A data science project has various stages. Many textbooks and blogs focus on one or two specific stages, and it is rare to see an end-to-end life cycle of a data science project. To get a good grasp of the end-to-end process requires years of real-world experience. Seeing a holistic picture of the whole cycle helps data scientists to better prepare for real-world applications. We will walk through the full project cycle in this section. 

### Types of Data Science Projects

People often use data science projects to describe any project that uses data to solve a business problem, including traditional business analytics, data visualization, or machine learning modeling. Here we limit our discussion of data science projects that involve data and some statistical or machine learning models and exclude basic analytics or visualization. The business problem itself gives us the flavor of the project. We can view data as the raw ingredient to start with, and the machine learning model makes the dish.
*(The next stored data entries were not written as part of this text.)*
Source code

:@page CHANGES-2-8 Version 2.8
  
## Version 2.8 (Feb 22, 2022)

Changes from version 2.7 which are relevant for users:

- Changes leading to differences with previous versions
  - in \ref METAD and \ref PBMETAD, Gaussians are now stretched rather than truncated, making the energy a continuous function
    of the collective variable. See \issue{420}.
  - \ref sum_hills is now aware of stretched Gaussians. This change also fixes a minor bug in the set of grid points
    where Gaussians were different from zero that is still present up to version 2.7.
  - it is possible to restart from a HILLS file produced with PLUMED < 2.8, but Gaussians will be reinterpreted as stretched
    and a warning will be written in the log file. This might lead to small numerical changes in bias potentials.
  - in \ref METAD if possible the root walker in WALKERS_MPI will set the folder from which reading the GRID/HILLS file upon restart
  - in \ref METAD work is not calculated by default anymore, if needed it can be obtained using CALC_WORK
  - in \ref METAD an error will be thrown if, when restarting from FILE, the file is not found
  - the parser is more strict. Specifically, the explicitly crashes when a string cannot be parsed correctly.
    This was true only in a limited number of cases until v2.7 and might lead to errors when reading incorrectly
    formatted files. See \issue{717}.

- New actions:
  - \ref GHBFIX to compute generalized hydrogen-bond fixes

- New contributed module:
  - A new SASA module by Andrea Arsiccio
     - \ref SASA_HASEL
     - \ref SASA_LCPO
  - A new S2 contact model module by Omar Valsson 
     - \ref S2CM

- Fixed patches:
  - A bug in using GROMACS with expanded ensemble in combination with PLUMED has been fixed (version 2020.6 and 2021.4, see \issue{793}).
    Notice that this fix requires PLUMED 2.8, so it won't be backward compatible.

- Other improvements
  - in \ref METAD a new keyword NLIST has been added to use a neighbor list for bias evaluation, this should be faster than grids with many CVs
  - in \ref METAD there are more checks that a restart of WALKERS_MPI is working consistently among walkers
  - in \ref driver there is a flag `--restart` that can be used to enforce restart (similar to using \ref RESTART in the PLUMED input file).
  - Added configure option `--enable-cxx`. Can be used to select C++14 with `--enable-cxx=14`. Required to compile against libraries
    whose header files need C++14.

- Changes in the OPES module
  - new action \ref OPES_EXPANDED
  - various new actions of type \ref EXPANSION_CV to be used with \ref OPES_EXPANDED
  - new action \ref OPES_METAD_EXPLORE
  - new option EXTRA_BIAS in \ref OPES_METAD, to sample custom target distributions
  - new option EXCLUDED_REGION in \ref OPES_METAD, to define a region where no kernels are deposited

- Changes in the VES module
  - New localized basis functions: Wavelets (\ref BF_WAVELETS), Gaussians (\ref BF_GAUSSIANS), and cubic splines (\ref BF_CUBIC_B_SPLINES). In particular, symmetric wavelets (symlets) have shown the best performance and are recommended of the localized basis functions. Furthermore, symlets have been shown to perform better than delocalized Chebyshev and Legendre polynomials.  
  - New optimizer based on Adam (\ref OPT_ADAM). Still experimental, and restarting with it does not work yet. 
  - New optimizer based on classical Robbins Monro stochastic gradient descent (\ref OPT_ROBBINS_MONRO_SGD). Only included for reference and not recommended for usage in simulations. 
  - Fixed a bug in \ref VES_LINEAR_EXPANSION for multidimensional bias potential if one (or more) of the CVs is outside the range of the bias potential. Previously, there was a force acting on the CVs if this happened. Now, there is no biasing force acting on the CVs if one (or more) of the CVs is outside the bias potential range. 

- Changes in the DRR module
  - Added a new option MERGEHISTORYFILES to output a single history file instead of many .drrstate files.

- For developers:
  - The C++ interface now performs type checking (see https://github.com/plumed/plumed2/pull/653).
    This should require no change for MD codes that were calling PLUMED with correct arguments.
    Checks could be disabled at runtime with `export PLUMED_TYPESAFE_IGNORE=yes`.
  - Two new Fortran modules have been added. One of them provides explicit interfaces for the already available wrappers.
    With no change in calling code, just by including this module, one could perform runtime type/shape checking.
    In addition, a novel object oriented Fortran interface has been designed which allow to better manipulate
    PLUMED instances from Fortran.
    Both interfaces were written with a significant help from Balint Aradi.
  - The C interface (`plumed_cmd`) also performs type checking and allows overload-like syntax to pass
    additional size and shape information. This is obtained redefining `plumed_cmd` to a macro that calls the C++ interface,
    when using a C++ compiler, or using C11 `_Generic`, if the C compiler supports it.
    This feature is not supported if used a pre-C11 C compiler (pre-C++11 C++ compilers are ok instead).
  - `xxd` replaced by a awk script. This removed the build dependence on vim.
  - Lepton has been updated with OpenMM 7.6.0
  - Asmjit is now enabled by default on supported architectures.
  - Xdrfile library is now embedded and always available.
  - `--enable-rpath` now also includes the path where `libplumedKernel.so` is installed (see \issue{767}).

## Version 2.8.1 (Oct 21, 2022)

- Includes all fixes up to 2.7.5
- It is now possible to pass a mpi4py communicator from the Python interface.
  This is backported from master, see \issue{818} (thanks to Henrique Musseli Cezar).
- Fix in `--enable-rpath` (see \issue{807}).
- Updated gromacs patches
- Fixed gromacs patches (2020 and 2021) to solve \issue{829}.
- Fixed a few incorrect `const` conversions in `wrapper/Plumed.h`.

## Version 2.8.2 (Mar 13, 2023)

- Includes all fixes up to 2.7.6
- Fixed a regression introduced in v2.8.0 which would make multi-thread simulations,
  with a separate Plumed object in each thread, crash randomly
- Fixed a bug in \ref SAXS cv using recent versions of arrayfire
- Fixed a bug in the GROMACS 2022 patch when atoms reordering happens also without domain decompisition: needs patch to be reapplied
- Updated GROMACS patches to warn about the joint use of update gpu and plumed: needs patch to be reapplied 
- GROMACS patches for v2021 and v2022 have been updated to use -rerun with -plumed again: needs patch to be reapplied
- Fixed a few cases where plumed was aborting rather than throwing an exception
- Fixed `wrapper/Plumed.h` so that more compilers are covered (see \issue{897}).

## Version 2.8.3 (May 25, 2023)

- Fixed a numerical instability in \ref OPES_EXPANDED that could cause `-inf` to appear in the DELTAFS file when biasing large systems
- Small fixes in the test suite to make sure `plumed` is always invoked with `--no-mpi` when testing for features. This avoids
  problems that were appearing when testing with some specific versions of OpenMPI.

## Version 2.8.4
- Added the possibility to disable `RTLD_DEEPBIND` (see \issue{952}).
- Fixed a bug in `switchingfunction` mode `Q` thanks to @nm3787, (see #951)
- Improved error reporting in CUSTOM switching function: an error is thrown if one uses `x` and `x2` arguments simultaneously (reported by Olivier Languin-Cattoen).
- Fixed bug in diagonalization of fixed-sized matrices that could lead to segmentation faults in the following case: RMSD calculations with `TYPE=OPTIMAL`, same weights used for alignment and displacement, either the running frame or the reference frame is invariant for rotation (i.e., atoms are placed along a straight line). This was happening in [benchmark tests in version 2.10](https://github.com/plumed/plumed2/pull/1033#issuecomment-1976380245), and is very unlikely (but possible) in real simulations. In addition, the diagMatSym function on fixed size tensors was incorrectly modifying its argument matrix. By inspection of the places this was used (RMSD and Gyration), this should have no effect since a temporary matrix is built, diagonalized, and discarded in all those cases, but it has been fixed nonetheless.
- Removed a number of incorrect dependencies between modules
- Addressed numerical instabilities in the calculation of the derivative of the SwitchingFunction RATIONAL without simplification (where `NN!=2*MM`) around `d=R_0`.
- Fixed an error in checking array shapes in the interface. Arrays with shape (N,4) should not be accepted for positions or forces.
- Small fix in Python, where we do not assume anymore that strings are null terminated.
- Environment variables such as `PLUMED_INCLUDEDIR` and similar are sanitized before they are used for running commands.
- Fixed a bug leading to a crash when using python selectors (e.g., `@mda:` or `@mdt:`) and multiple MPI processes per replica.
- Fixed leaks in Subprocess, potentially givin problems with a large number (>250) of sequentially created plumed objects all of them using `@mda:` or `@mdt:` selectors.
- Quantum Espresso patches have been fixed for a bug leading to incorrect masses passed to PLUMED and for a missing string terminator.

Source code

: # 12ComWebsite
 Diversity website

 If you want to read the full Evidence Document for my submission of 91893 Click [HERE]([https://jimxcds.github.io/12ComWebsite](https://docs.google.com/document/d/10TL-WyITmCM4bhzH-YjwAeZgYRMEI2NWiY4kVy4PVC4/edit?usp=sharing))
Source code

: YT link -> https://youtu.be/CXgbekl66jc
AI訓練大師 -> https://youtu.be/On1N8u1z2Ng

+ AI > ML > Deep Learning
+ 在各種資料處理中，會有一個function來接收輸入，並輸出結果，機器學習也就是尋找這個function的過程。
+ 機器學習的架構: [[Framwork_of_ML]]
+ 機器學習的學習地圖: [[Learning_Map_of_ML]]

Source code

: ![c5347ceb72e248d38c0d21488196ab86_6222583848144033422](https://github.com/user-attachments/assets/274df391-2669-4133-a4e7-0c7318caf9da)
The types of data used and the final model development define the different kinds of data science projects.

#### Offline and Online Data

There are offline and online data. Offline data are historical data stored in databases or data warehouses. With the development of data storage techniques, the cost to store a large amount of data is low. Offline data are versatile and rich in general (for example, websites may track and keep each user’s mouse position, click and typing information while the user is visiting the website).  The data is usually stored in a distributed system, and it can be extracted in batch to create features used in model training. 

Online data are real-time information that flows to models to make automatic actions. Real-time data can frequently change (for example, the keywords a customer is searching for can change at any given time). Capturing and using real-time online data requires the integration of a machine learning model to the production infrastructure. It used to be a steep learning curve for data scientists not familiar with computer engineering, but the cloud infrastructure makes it much more manageable. Based on the offline and online data and model properties, we can separate data science projects into three different categories as described below.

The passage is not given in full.